You are given an array $A[1..N]$. You have to answer incoming queries of the form $(L, R)$, which ask to find the minimum element in array $A$ between positions $L$ and $R$ inclusive.
RMQ can appear in problems directly or can be applied in some other tasks, e.g. the Lowest Common Ancestor problem.
Solution
There are lots of possible approaches and data structures that you can use to solve the RMQ task.
The ones that are explained on this site are listed below.
First the approaches that allow modifications to the array between answering queries.
- Sqrt-decomposition - answers each query in $O(\sqrt{N})$, preprocessing done in $O(N)$. Pros: a very simple data structure. Cons: worse complexity.
- Segment tree - answers each query in $O(\log N)$, preprocessing done in $O(N)$. Pros: good time complexity. Cons: larger amount of code compared to the other data structures.

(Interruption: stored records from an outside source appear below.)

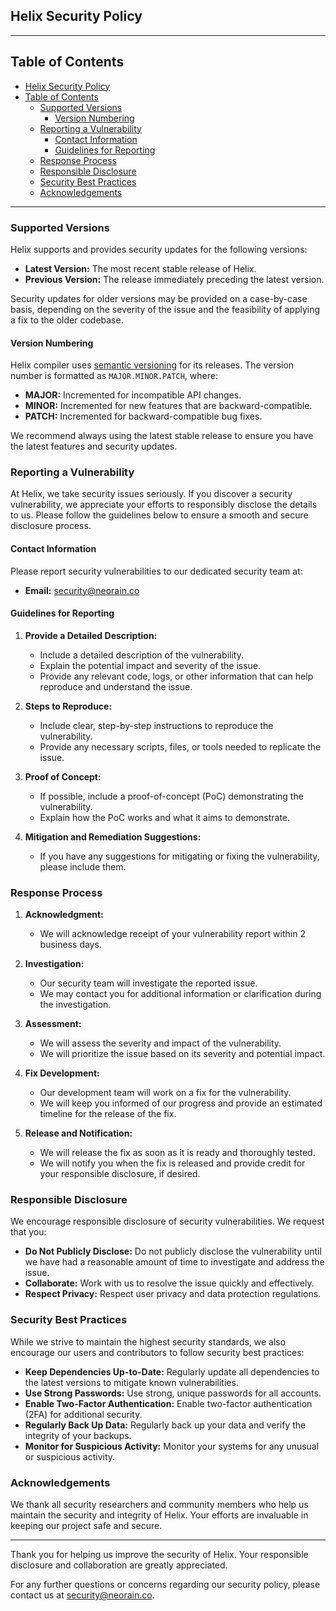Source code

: ## Helix Security Policy

---

## Table of Contents
- [Helix Security Policy](#helix-security-policy)
- [Table of Contents](#table-of-contents)
  - [Supported Versions](#supported-versions)
    - [Version Numbering](#version-numbering)
  - [Reporting a Vulnerability](#reporting-a-vulnerability)
    - [Contact Information](#contact-information)
    - [Guidelines for Reporting](#guidelines-for-reporting)
  - [Response Process](#response-process)
  - [Responsible Disclosure](#responsible-disclosure)
  - [Security Best Practices](#security-best-practices)
  - [Acknowledgements](#acknowledgements)

---

### Supported Versions

Helix supports and provides security updates for the following versions:

- **Latest Version:** The most recent stable release of Helix.
- **Previous Version:** The release immediately preceding the latest version.

Security updates for older versions may be provided on a case-by-case basis, depending on the severity of the issue and the feasibility of applying a fix to the older codebase.

#### Version Numbering

Helix compiler uses [semantic versioning](https://semver.org/) for its releases. The version number is formatted as `MAJOR.MINOR.PATCH`, where:

- **MAJOR:** Incremented for incompatible API changes.
- **MINOR:** Incremented for new features that are backward-compatible.
- **PATCH:** Incremented for backward-compatible bug fixes.

We recommend always using the latest stable release to ensure you have the latest features and security updates.

### Reporting a Vulnerability

At Helix, we take security issues seriously. If you discover a security vulnerability, we appreciate your efforts to responsibly disclose the details to us. Please follow the guidelines below to ensure a smooth and secure disclosure process.

#### Contact Information

Please report security vulnerabilities to our dedicated security team at:

- **Email:** [security@neorain.co](mailto:security@helix-lang.com)

#### Guidelines for Reporting

1. **Provide a Detailed Description:**
   - Include a detailed description of the vulnerability.
   - Explain the potential impact and severity of the issue.
   - Provide any relevant code, logs, or other information that can help reproduce and understand the issue.

2. **Steps to Reproduce:**
   - Include clear, step-by-step instructions to reproduce the vulnerability.
   - Provide any necessary scripts, files, or tools needed to replicate the issue.

3. **Proof of Concept:**
   - If possible, include a proof-of-concept (PoC) demonstrating the vulnerability.
   - Explain how the PoC works and what it aims to demonstrate.

4. **Mitigation and Remediation Suggestions:**
   - If you have any suggestions for mitigating or fixing the vulnerability, please include them.

### Response Process

1. **Acknowledgment:**
   - We will acknowledge receipt of your vulnerability report within 2 business days.

2. **Investigation:**
   - Our security team will investigate the reported issue.
   - We may contact you for additional information or clarification during the investigation.

3. **Assessment:**
   - We will assess the severity and impact of the vulnerability.
   - We will prioritize the issue based on its severity and potential impact.

4. **Fix Development:**
   - Our development team will work on a fix for the vulnerability.
   - We will keep you informed of our progress and provide an estimated timeline for the release of the fix.

5. **Release and Notification:**
   - We will release the fix as soon as it is ready and thoroughly tested.
   - We will notify you when the fix is released and provide credit for your responsible disclosure, if desired.

### Responsible Disclosure

We encourage responsible disclosure of security vulnerabilities. We request that you:

- **Do Not Publicly Disclose:** Do not publicly disclose the vulnerability until we have had a reasonable amount of time to investigate and address the issue.
- **Collaborate:** Work with us to resolve the issue quickly and effectively.
- **Respect Privacy:** Respect user privacy and data protection regulations.

### Security Best Practices

While we strive to maintain the highest security standards, we also encourage our users and contributors to follow security best practices:

- **Keep Dependencies Up-to-Date:** Regularly update all dependencies to the latest versions to mitigate known vulnerabilities.
- **Use Strong Passwords:** Use strong, unique passwords for all accounts.
- **Enable Two-Factor Authentication:** Enable two-factor authentication (2FA) for additional security.
- **Regularly Back Up Data:** Regularly back up your data and verify the integrity of your backups.
- **Monitor for Suspicious Activity:** Monitor your systems for any unusual or suspicious activity.

### Acknowledgements

We thank all security researchers and community members who help us maintain the security and integrity of Helix. Your efforts are invaluable in keeping our project safe and secure.

---

Thank you for helping us improve the security of Helix. Your responsible disclosure and collaboration are greatly appreciated.

For any further questions or concerns regarding our security policy, please contact us at [security@neorain.co](mailto:security@helix-lang.com).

- Fenwick tree - answers each query in $O(\log N)$, preprocessing done in $O(N \log N)$. Pros: the shortest code, good time complexity. Cons: Fenwick tree can only be used for queries with $L = 1$, so it is not applicable to many problems.
And here are the approaches that only work on static arrays, i.e. it is not possible to change a value in the array without recomputing the complete data structure.
- Sparse Table - answers each query in $O(1)$, preprocessing done in $O(N \log N)$. Pros: simple data structure, excellent time complexity.
- Sqrt Tree - answers queries in $O(1)$, preprocessing done in $O(N \log \log N)$. Pros: fast. Cons: Complicated to implement.
- Disjoint Set Union / Arpa’s Trick - answers queries in $O(1)$, preprocessing in $O(n)$. Pros: short, fast. Cons: only works if all queries are known in advance, i.e. only supports off-line processing of the queries.
- Cartesian Tree and Farach-Colton and Bender algorithm - answers queries in $O(1)$, preprocessing in $O(n)$. Pros: optimal complexity. Cons: large amount of code.
Note: Preprocessing is the preliminary processing of the given array by building the corresponding data structure for it.